I also cannot access my cdrom like I used to.

jrembold

----------

## drphibes

there are many different contexts in which such a dvd/cd burner/player can be used.   depending on the context, you may or may not need to actually mount the drive.   also, the generic scsi devices /dev/sg0 is used only in special (rare) situations, such as for cdrecord.   it gets a little complicated for someone totally new to linux to understand.   you only need to mount a dvd if it contains a filesystem that's appropriate for mounting.   when you try to mount an iso9660 dvd, you are mounting a _data_ dvd that contains an iso9660 filesystem you wish to latch onto your filesystem for browsing files.   film dvd's, on the other hand, contain no mountable filesystems per se.   in this case, you simply need a symlink, /dev/dvd, to your dvd device (/dev/sr not /dev/sg) and the video player (mplayer, xine, etc) "knows" how to read the data on the dvd device.   again, you do not mount video dvd's, only data dvd's.
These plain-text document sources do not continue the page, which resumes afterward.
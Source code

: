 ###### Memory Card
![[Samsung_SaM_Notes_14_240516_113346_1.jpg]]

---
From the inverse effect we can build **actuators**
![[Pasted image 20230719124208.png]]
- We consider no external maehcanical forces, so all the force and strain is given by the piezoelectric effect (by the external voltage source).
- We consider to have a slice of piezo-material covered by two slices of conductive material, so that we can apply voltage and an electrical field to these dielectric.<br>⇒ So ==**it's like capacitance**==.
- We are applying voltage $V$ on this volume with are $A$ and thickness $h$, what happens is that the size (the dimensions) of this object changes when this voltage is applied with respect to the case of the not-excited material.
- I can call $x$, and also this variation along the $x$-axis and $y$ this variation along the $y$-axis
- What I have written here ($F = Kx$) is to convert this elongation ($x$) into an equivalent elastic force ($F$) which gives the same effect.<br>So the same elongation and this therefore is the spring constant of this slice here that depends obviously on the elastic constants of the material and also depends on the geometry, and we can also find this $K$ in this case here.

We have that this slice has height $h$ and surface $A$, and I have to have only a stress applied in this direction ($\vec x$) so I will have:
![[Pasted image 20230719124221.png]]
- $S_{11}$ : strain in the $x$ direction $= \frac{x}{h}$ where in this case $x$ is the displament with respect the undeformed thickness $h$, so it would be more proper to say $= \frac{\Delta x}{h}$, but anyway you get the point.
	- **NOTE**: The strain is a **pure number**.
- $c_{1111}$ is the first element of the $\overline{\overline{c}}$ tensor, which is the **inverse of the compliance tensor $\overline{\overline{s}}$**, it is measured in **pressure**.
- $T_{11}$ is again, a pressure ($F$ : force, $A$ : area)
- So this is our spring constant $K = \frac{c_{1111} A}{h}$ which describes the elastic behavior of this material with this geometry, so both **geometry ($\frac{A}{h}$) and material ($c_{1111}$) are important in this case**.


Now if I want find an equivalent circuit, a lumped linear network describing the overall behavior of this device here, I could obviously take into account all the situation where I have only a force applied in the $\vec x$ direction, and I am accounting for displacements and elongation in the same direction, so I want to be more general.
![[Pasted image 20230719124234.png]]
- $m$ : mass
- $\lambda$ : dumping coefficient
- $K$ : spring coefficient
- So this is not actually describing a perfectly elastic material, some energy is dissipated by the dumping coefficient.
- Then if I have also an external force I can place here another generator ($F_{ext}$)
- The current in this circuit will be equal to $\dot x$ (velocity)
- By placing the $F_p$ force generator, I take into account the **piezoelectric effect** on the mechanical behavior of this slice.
to review, you should have an /dev/sr0 device for this external usb burner.  if you don't, you need to find out why.  one likely reason may be that you do not have  the block device SR config'd in your kernel.  make sure, under SCSI Device Support, you have configured SCSI CDROM support.  I set it to 'm' for module (sr_mod).   The entry on your /usr/src/linux/.config would be:  CONFIG_BLK_DEV_SR=m.    The command 'lsmod' will show you which modules are loaded.  If you do not see sr_mod, type 'modprobe sr_mod' as root to load the module.  At that point, udev will create /dev/sr0 and several symlinks for you.

Remember, avoid the generic scsi device, you only need that for cdrecord and don't try to mount video dvd's.

----------